I find base 2 and 4 particularly interesting because for each perfect number, the amount of 1s/3s and 0s is the same.

edit: fixed my sequence because 8138 is not perfect, its 8128.

Shi Ling • Nov 13 '18

Yeah, I had a suspicion that there's a geometric solution to finding perfect numbers and was trying to formulate it in my head. Putting it in base2 makes it quite clear. Hm... 🤔

Kasey Speakman • Nov 13 '18 • Edited

Another interesting observation. In the binary form of each perfect number, the count of leading 1s is a prime number.

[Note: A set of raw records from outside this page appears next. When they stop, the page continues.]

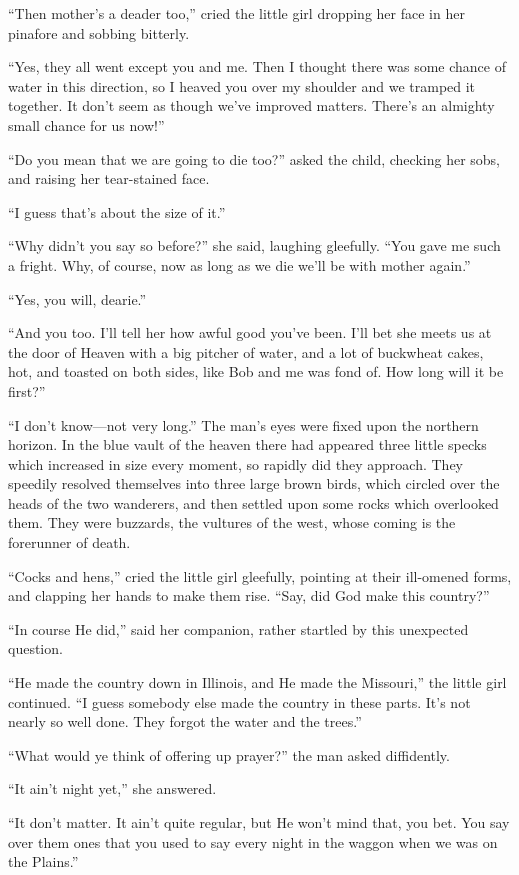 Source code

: \documentclass[12pt]{book}
\begin{document}
“Then mother’s a deader too,” cried the little girl dropping her face in her pinafore and sobbing bitterly. 

“Yes, they all went except you and me. Then I thought there was some chance of water in this direction, so I heaved you over my shoulder and we tramped it together. It don’t seem as though we’ve improved matters. There’s an almighty small chance for us now!” 

“Do you mean that we are going to die too?” asked the child, checking her sobs, and raising her tear-stained face. 

“I guess that’s about the size of it.” 

“Why didn’t you say so before?” she said, laughing gleefully. “You gave me such a fright. Why, of course, now as long as we die we’ll be with mother again.” 

“Yes, you will, dearie.” 

“And you too. I’ll tell her how awful good you’ve been. I’ll bet she meets us at the door of Heaven with a big pitcher of water, and a lot of buckwheat cakes, hot, and toasted on both sides, like Bob and me was fond of. How long will it be first?” 

“I don’t know—not very long.” The man’s eyes were fixed upon the northern horizon. In the blue vault of the heaven there had appeared three little specks which increased in size every moment, so rapidly did they approach. They speedily resolved themselves into three large brown birds, which circled over the heads of the two wanderers, and then settled upon some rocks which overlooked them. They were buzzards, the vultures of the west, whose coming is the forerunner of death. 

“Cocks and hens,” cried the little girl gleefully, pointing at their ill-omened forms, and clapping her hands to make them rise. “Say, did God make this country?” 

“In course He did,” said her companion, rather startled by this unexpected question. 

“He made the country down in Illinois, and He made the Missouri,” the little girl continued. “I guess somebody else made the country in these parts. It’s not nearly so well done. They forgot the water and the trees.” 

“What would ye think of offering up prayer?” the man asked diffidently. 

“It ain’t night yet,” she answered. 

“It don’t matter. It ain’t quite regular, but He won’t mind that, you bet. You say over them ones that you used to say every night in the waggon when we was on the Plains.” 
\end{document}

In fact, they are all Mersenne Exponents.

Itachi Uchiha • Nov 13 '18

I wrote this script 3 years ago.

def perfect_number(num):
    su = 0
    for i in range(1, num):
        if num % i == 0:
            su += i
    return su == num

def perfect_number_main(n):
    if perfect_number(n) == True:
        print("%s is perfect" % n)
    else:
        pass

for i in range(1,10000):
    perfect_number_main(i)

chenge • Nov 13 '18 • Edited

Translate yours in Ruby.

def sum_divisions(n)
  (1...n).select{|i| n % i == 0}.sum
end

def perfect_number?(n)
  n == sum_divisions(n)
end

(1..10_000).each do |i|
  puts "#{i} is perfect" if perfect_number?(i)
end

chenge • Nov 13 '18 • Edited

In JS, not so good cause I'm new to JS. If any good writing comment please.

const sum = (accumulator, currentValue) => accumulator + currentValue;

function range(size, startAt = 0) {
  return [...Array(size).keys()].map(i => i + startAt);
}

function sumDivisions(n){
  arr = range(n-1, startAt=1).filter(x => n % x == 0)
  return arr.reduce(sum, 0);
}

function is_perfect_number(n){
  return sumDivisions(n) == n
}

range(10000, 1).forEach(function(x){
  if(is_perfect_number(x)){
    console.log(x);
  }
})

chenge • Nov 15 '18

Do you have a better version for Go?

package main

import (
  "fmt"
)

func sum_divisions(n int) int {
  sum := 0
  for i := 1; i < n; i++ {
    if n % i == 0 {
      sum += i
    }
  }
  return sum
}

func is_perfect(n int) bool {
  return n == sum_divisions(n)
}

func main() {
  for i := 1; i <= 10000; i++ {
    if is_perfect(i) {
      fmt.Println(i)
    }
  }
}

kaelscion • Nov 13 '18

How efficient do you remember this article being?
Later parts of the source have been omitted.